» **The data**:
[Start of Attachment]
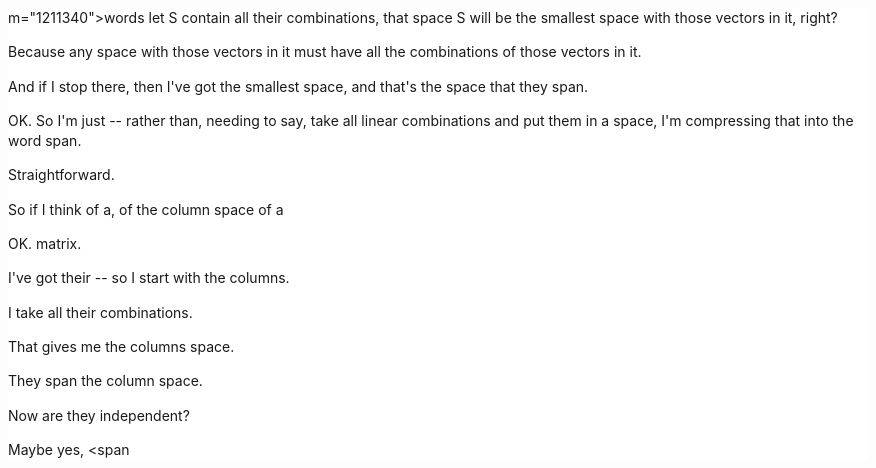   m="1211340">words</span> <span m="1211690">let</span> <span
  m="1211920">S</span> <span m="1212320">contain</span> <span
  m="1213170">all</span> <span m="1213400">their</span> <span
  m="1213590">combinations,</span> <span m="1214870">that</span> <span
  m="1215950">space</span> <span m="1216490">S</span> <span
  m="1216810">will</span> <span m="1216910">be</span> <span
  m="1217070">the</span> <span m="1217210">smallest</span> <span
  m="1217750">space</span> <span m="1218970">with</span> <span
  m="1219550">those</span> <span m="1219760">vectors</span> <span
  m="1220160">in</span> <span m="1220310">it,</span> <span
  m="1220470">right?</span></p><p><span m="1221830">Because</span> <span
  m="1222060">any</span> <span m="1222310">space</span> <span
  m="1222700">with</span> <span m="1222870">those</span> <span
  m="1223100">vectors</span> <span m="1223560">in</span> <span
  m="1223700">it</span> <span m="1224300">must</span> <span
  m="1225070">have</span> <span m="1225810">all</span> <span
  m="1226130">the</span> <span m="1226200">combinations</span> <span
  m="1227020">of</span> <span m="1227090">those</span> <span
  m="1227330">vectors</span> <span m="1227760">in</span> <span
  m="1227910">it.</span></p><p><span m="1228730">And</span> <span
  m="1229050">if</span> <span m="1229170">I</span> <span m="1229270">stop</span>
  <span m="1229660">there,</span> <span m="1230900">then</span> <span
  m="1232380">I've</span> <span m="1232830">got</span> <span
  m="1233010">the</span> <span m="1233110">smallest</span> <span
  m="1233600">space,</span> <span m="1234540">and</span> <span
  m="1234980">that's</span> <span m="1235330">the</span> <span
  m="1235440">space</span> <span m="1235950">that</span> <span
  m="1236120">they</span> <span m="1236280">span.</span></p><p><span
  m="1237490">OK.</span> <span m="1237800">So</span> <span
  m="1237940">I'm</span> <span m="1238080">just</span> <span
  m="1238510">--</span> <span m="1239150">rather</span> <span
  m="1239650">than,</span> <span m="1240470">needing</span> <span
  m="1241240">to</span> <span m="1241380">say,</span> <span
  m="1241820">take</span> <span m="1242420">all</span> <span
  m="1242930">linear</span> <span m="1243370">combinations</span> <span
  m="1244150">and</span> <span m="1244320">put</span> <span
  m="1244540">them</span> <span m="1244700">in</span> <span m="1244800">a</span>
  <span m="1244880">space,</span> <span m="1246200">I'm</span> <span
  m="1247100">compressing</span> <span m="1247780">that</span> <span
  m="1248950">into</span> <span m="1249650">the</span> <span
  m="1249780">word</span> <span m="1250270">span.</span></p><p><span
  m="1253400">Straightforward.</span></p><p><span m="1257520">So</span> <span
  m="1257770">if</span> <span m="1257910">I</span> <span
  m="1258020">think</span> <span m="1258310">of</span> <span
  m="1258460">a,</span> <span m="1258630">of</span> <span m="1258890">the</span>
  <span m="1259040">column</span> <span m="1259490">space</span> <span
  m="1259910">of</span> <span m="1260020">a</span></p><p><span
  m="1260040">OK.</span> <span m="1260100">matrix.</span></p><p><span
  m="1263890">I've</span> <span m="1264030">got</span> <span
  m="1264240">their</span> <span m="1264390">--</span> <span
  m="1264790">so</span> <span m="1265290">I</span> <span
  m="1265400">start</span> <span m="1265680">with</span> <span
  m="1265810">the</span> <span m="1265900">columns.</span></p><p><span
  m="1267380">I</span> <span m="1267520">take</span> <span
  m="1267800">all</span> <span m="1267960">their</span> <span
  m="1268130">combinations.</span></p><p><span m="1268930">That</span> <span
  m="1269140">gives</span> <span m="1269340">me</span> <span
  m="1269480">the</span> <span m="1269620">columns</span> <span
  m="1270020">space.</span></p><p><span m="1270760">They</span> <span
  m="1270940">span</span> <span m="1271560">the</span> <span
  m="1271680">column</span> <span m="1272120">space.</span></p><p><span
  m="1273440">Now</span> <span m="1273850">are</span> <span
  m="1274050">they</span> <span m="1274240">independent?</span></p><p><span
  m="1276230">Maybe</span> <span m="1276570">yes,</span> <span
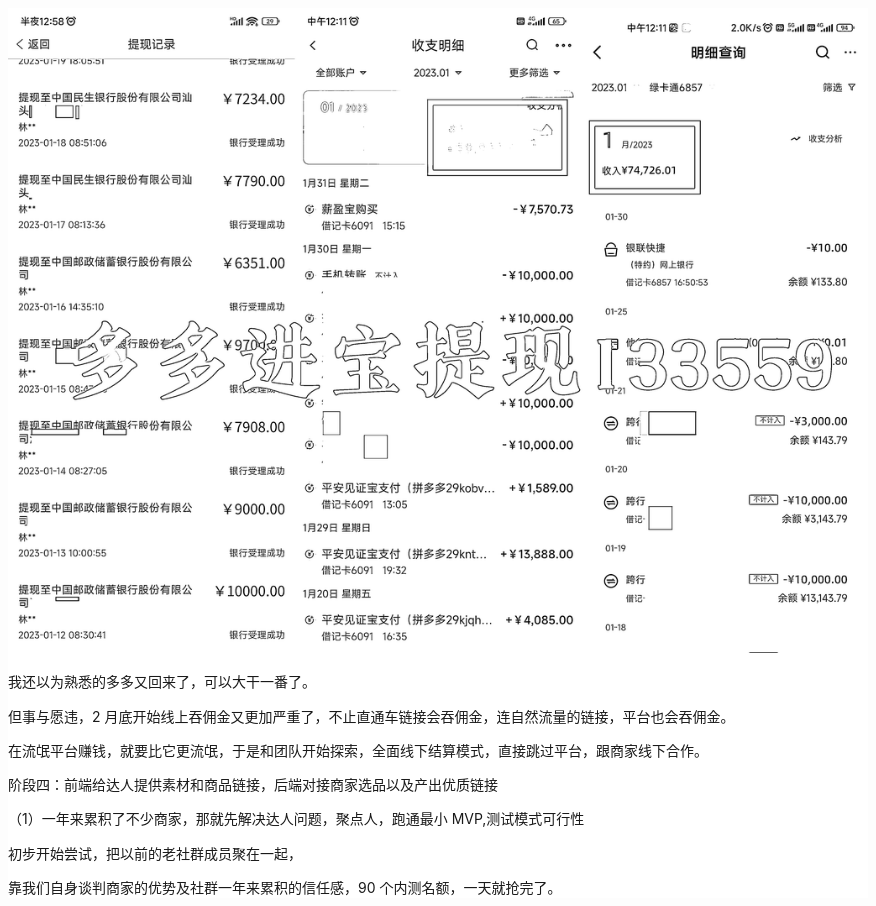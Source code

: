 ![](img/7ea2235ccefc3d9aebeed726cf10e968.png) 

我还以为熟悉的多多又回来了，可以大干一番了。 

但事与愿违，2 月底开始线上吞佣金又更加严重了，不止直通车链接会吞佣金，连自然流量的链接，平台也会吞佣金。 

在流氓平台赚钱，就要比它更流氓，于是和团队开始探索，全面线下结算模式，直接跳过平台，跟商家线下合作。 

阶段四：前端给达人提供素材和商品链接，后端对接商家选品以及产出优质链接 

（1）一年来累积了不少商家，那就先解决达人问题，聚点人，跑通最小 MVP,测试模式可行性 

初步开始尝试，把以前的老社群成员聚在一起， 

靠我们自身谈判商家的优势及社群一年来累积的信任感，90 个内测名额，一天就抢完了。 

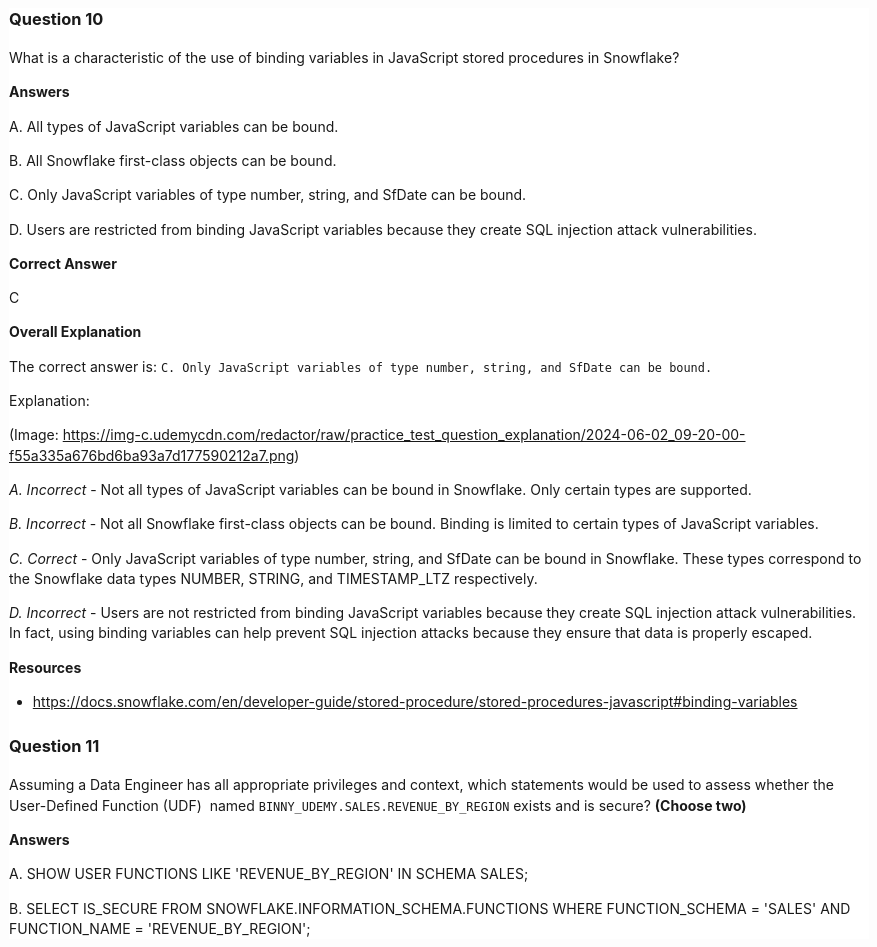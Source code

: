 ### Question 10

What is a characteristic of the use of binding variables in JavaScript stored procedures in Snowflake?

**Answers**

A. All types of JavaScript variables can be bound.

B. All Snowflake first-class objects can be bound.

C. Only JavaScript variables of type number, string, and SfDate can be bound.

D. Users are restricted from binding JavaScript variables because they create SQL injection attack vulnerabilities.

**Correct Answer**

C

**Overall Explanation**

The correct answer is: `C. Only JavaScript variables of type number, string, and SfDate can be bound.`

Explanation:

(Image: https://img-c.udemycdn.com/redactor/raw/practice_test_question_explanation/2024-06-02_09-20-00-f55a335a676bd6ba93a7d177590212a7.png)

*A. Incorrect* - Not all types of JavaScript variables can be bound in Snowflake. Only certain types are supported.

*B. Incorrect* - Not all Snowflake first-class objects can be bound. Binding is limited to certain types of JavaScript variables.

*C. Correct* - Only JavaScript variables of type number, string, and SfDate can be bound in Snowflake. These types correspond to the Snowflake data types NUMBER, STRING, and TIMESTAMP_LTZ respectively.

*D. Incorrect* - Users are not restricted from binding JavaScript variables because they create SQL injection attack vulnerabilities. In fact, using binding variables can help prevent SQL injection attacks because they ensure that data is properly escaped.

**Resources**

* https://docs.snowflake.com/en/developer-guide/stored-procedure/stored-procedures-javascript#binding-variables

### Question 11

Assuming a Data Engineer has all appropriate privileges and context, which statements would be used to assess whether the User-Defined Function (UDF)  named `BINNY_UDEMY.SALES.REVENUE_BY_REGION` exists and is secure? **(Choose two)**

**Answers**

A. SHOW USER FUNCTIONS LIKE 'REVENUE_BY_REGION' IN SCHEMA SALES;

B. SELECT IS_SECURE FROM SNOWFLAKE.INFORMATION_SCHEMA.FUNCTIONS WHERE FUNCTION_SCHEMA = 'SALES' AND FUNCTION_NAME = 'REVENUE_BY_REGION';
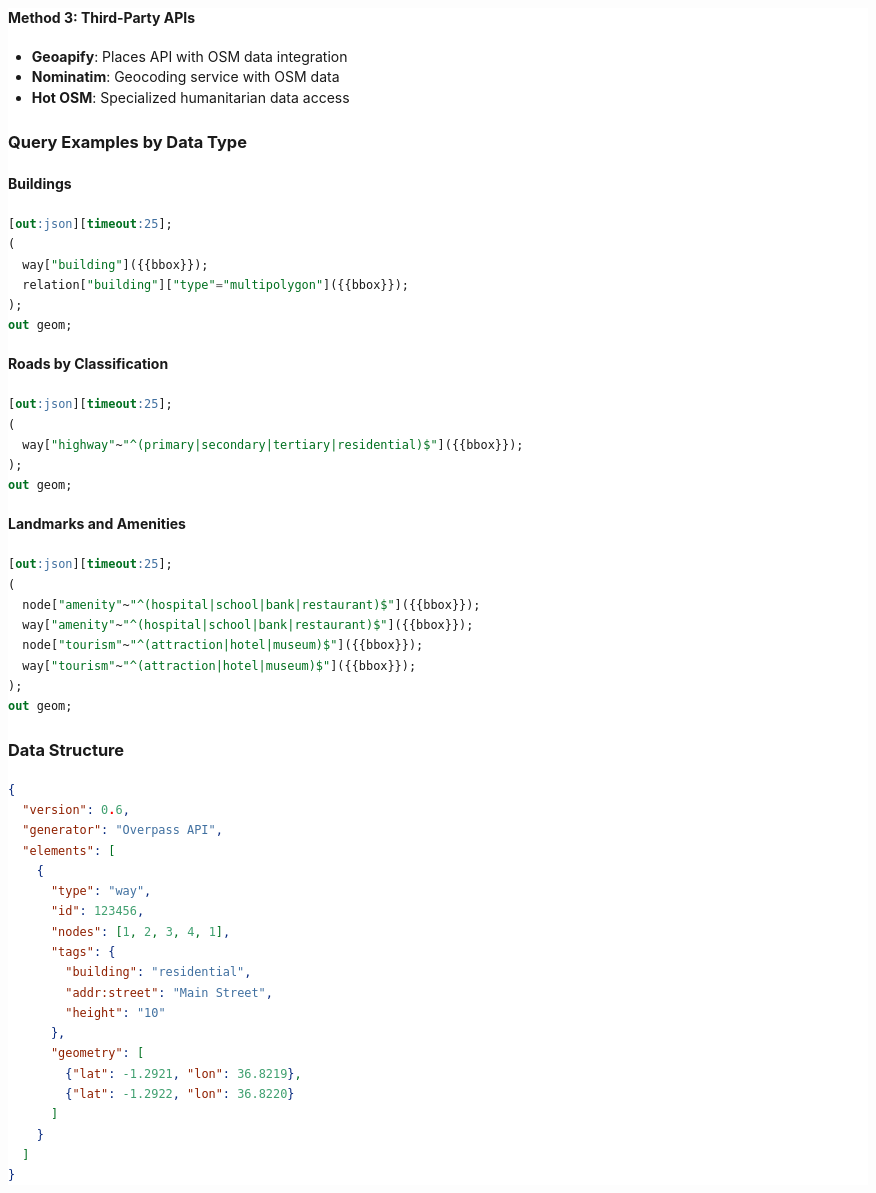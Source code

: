#### Method 3: Third-Party APIs
- **Geoapify**: Places API with OSM data integration
- **Nominatim**: Geocoding service with OSM data
- **Hot OSM**: Specialized humanitarian data access

### Query Examples by Data Type

#### Buildings
```sql
[out:json][timeout:25];
(
  way["building"]({{bbox}});
  relation["building"]["type"="multipolygon"]({{bbox}});
);
out geom;
```

#### Roads by Classification
```sql
[out:json][timeout:25];
(
  way["highway"~"^(primary|secondary|tertiary|residential)$"]({{bbox}});
);
out geom;
```

#### Landmarks and Amenities
```sql
[out:json][timeout:25];
(
  node["amenity"~"^(hospital|school|bank|restaurant)$"]({{bbox}});
  way["amenity"~"^(hospital|school|bank|restaurant)$"]({{bbox}});
  node["tourism"~"^(attraction|hotel|museum)$"]({{bbox}});
  way["tourism"~"^(attraction|hotel|museum)$"]({{bbox}});
);
out geom;
```

### Data Structure
```json
{
  "version": 0.6,
  "generator": "Overpass API",
  "elements": [
    {
      "type": "way",
      "id": 123456,
      "nodes": [1, 2, 3, 4, 1],
      "tags": {
        "building": "residential",
        "addr:street": "Main Street",
        "height": "10"
      },
      "geometry": [
        {"lat": -1.2921, "lon": 36.8219},
        {"lat": -1.2922, "lon": 36.8220}
      ]
    }
  ]
}
```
[End of Attachment]
» **What to do**: What is the number of lines in the records that include "vulnerabilities"? Answer with that number alone.

» **Output below**: 2